Below are some records; output exactly the lines from the line with "J_r(\theta) + \omega_b" to the line with "(see example in 2D with 2 parameters)", both ends kept, and nothing more.

........

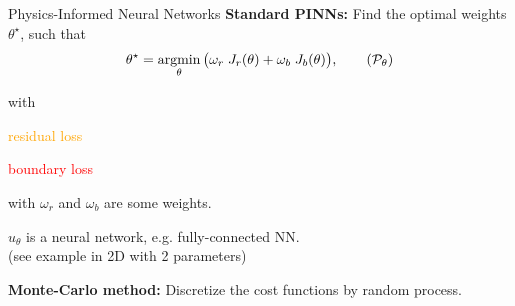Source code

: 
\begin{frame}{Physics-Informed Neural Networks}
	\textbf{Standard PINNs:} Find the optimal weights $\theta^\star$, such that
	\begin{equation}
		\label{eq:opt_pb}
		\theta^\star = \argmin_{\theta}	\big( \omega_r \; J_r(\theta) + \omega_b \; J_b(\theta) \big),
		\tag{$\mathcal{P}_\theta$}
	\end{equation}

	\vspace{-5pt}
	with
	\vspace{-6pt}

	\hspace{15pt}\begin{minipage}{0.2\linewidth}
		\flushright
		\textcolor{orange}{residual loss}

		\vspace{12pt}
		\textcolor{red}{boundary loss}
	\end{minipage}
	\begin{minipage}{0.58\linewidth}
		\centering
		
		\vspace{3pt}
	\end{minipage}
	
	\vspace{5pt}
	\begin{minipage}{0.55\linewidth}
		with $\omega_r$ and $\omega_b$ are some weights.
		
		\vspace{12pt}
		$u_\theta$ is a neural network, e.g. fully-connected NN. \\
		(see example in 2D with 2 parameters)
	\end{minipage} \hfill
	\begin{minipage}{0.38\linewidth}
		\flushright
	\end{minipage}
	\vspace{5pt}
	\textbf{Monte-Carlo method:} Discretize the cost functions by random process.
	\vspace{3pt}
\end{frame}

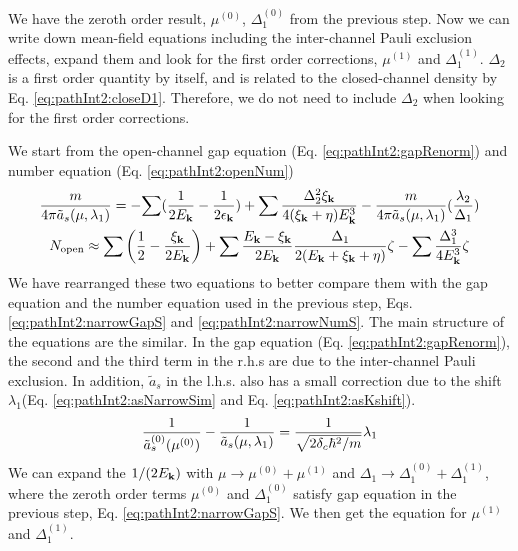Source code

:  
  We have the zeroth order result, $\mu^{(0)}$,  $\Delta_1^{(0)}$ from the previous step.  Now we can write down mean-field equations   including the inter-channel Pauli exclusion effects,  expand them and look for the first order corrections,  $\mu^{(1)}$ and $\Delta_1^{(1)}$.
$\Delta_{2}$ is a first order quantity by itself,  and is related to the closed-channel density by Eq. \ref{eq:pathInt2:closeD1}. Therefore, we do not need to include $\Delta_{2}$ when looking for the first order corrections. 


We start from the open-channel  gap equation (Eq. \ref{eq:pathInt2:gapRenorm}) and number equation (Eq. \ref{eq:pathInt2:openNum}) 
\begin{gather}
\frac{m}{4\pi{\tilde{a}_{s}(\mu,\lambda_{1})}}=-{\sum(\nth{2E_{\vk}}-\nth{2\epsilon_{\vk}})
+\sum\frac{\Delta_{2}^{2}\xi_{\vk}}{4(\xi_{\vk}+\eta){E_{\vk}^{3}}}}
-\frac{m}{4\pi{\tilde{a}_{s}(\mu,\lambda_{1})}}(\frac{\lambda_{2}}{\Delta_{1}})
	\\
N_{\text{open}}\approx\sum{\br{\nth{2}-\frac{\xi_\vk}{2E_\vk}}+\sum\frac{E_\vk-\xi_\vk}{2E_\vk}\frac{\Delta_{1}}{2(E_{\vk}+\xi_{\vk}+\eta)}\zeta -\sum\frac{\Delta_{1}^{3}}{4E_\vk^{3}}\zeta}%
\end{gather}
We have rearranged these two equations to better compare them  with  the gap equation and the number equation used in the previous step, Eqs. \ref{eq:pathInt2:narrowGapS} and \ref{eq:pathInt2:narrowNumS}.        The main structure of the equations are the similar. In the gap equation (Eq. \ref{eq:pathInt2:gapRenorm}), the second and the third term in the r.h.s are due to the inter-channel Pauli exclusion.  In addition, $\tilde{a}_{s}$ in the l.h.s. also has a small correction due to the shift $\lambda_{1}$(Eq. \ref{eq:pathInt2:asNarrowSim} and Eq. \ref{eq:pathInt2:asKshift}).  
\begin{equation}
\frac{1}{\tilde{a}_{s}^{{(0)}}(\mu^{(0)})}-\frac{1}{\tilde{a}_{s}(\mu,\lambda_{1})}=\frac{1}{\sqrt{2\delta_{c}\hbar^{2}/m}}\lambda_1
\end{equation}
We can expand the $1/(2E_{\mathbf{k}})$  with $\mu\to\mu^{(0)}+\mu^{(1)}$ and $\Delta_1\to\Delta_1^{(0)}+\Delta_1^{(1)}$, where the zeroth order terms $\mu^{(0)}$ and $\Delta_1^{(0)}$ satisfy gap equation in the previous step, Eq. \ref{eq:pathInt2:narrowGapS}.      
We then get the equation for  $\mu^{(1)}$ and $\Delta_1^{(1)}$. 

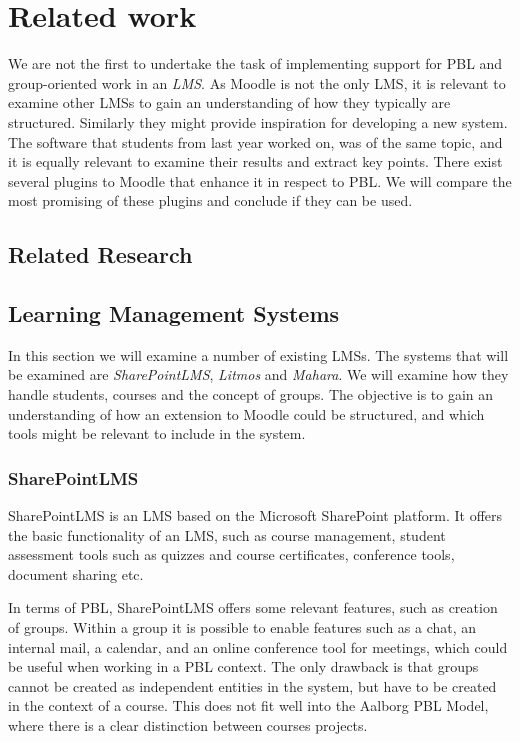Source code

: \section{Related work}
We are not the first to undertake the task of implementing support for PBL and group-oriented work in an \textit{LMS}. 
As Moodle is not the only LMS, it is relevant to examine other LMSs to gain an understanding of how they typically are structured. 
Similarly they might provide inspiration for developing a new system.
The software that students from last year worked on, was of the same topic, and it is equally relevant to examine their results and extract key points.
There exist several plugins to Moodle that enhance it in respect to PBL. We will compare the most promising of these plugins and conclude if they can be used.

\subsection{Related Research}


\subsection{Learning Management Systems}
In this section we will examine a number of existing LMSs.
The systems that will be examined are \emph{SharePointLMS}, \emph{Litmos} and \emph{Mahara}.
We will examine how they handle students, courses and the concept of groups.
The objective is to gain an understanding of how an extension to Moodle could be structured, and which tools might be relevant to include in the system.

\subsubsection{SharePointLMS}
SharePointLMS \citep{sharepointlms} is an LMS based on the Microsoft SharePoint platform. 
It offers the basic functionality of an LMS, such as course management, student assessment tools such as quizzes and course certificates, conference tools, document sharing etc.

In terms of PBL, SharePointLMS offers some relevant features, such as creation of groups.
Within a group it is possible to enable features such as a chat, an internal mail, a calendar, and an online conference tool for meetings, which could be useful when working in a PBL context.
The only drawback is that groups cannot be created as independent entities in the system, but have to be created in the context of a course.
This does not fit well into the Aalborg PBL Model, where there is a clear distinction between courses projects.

........

**Worked solution**
		\theta^\star = \argmin_{\theta}	\big( \omega_r \; J_r(\theta) + \omega_b \; J_b(\theta) \big),
		\tag{$\mathcal{P}_\theta$}
	\end{equation}

	\vspace{-5pt}
	with
	\vspace{-6pt}

	\hspace{15pt}\begin{minipage}{0.2\linewidth}
		\flushright
		\textcolor{orange}{residual loss}

		\vspace{12pt}
		\textcolor{red}{boundary loss}
	\end{minipage}
	\begin{minipage}{0.58\linewidth}
		\centering
		
		\vspace{3pt}
	\end{minipage}
	
	\vspace{5pt}
	\begin{minipage}{0.55\linewidth}
		with $\omega_r$ and $\omega_b$ are some weights.
		
		\vspace{12pt}
		$u_\theta$ is a neural network, e.g. fully-connected NN. \\
		(see example in 2D with 2 parameters)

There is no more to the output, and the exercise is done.